Required work: Each line that has the string "checkbox" must be copied from the records below.
─── Data for review ───
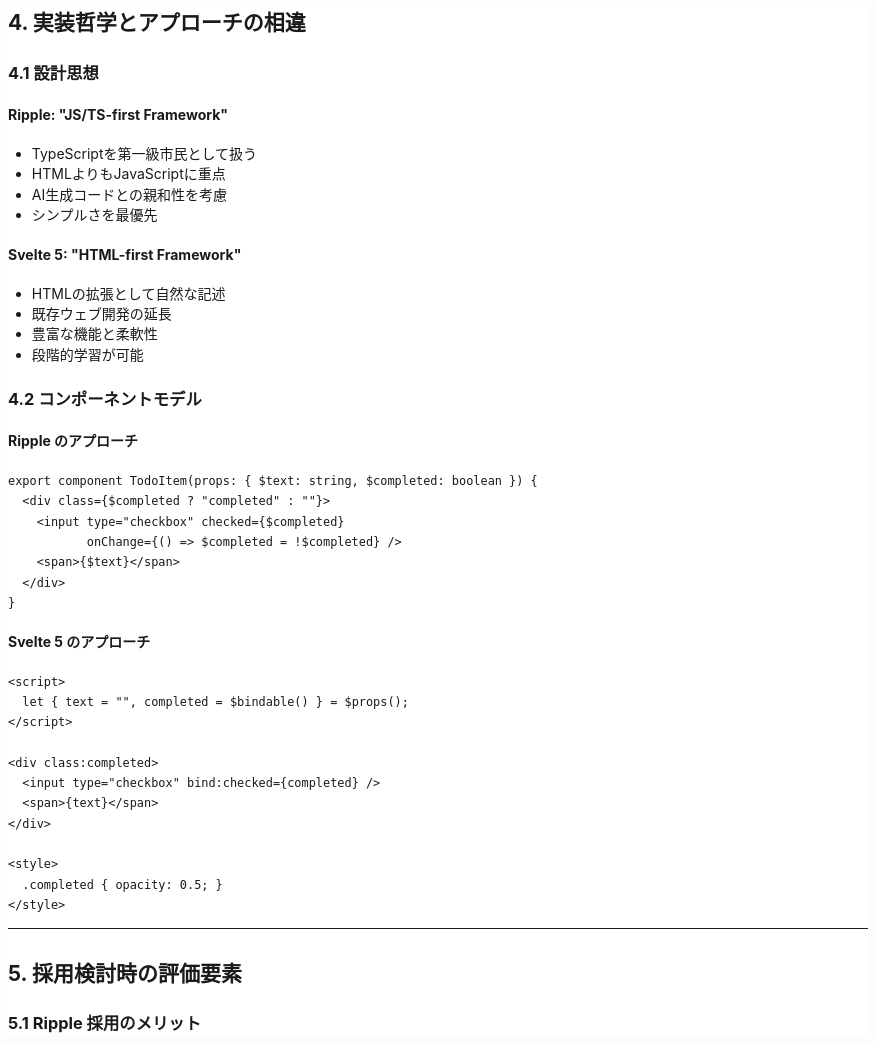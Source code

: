 
## 4. 実装哲学とアプローチの相違

### 4.1 設計思想

#### Ripple: "JS/TS-first Framework"
- TypeScriptを第一級市民として扱う
- HTMLよりもJavaScriptに重点
- AI生成コードとの親和性を考慮
- シンプルさを最優先

#### Svelte 5: "HTML-first Framework"  
- HTMLの拡張として自然な記述
- 既存ウェブ開発の延長
- 豊富な機能と柔軟性
- 段階的学習が可能

### 4.2 コンポーネントモデル

#### Ripple のアプローチ
```ripple
export component TodoItem(props: { $text: string, $completed: boolean }) {
  <div class={$completed ? "completed" : ""}>
    <input type="checkbox" checked={$completed} 
           onChange={() => $completed = !$completed} />
    <span>{$text}</span>
  </div>
}
```

#### Svelte 5 のアプローチ
```svelte
<script>
  let { text = "", completed = $bindable() } = $props();
</script>

<div class:completed>
  <input type="checkbox" bind:checked={completed} />
  <span>{text}</span>
</div>

<style>
  .completed { opacity: 0.5; }
</style>
```

---

## 5. 採用検討時の評価要素

### 5.1 Ripple 採用のメリット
───
Response for this exercise:
    <input type="checkbox" checked={$completed} 
  <input type="checkbox" bind:checked={completed} />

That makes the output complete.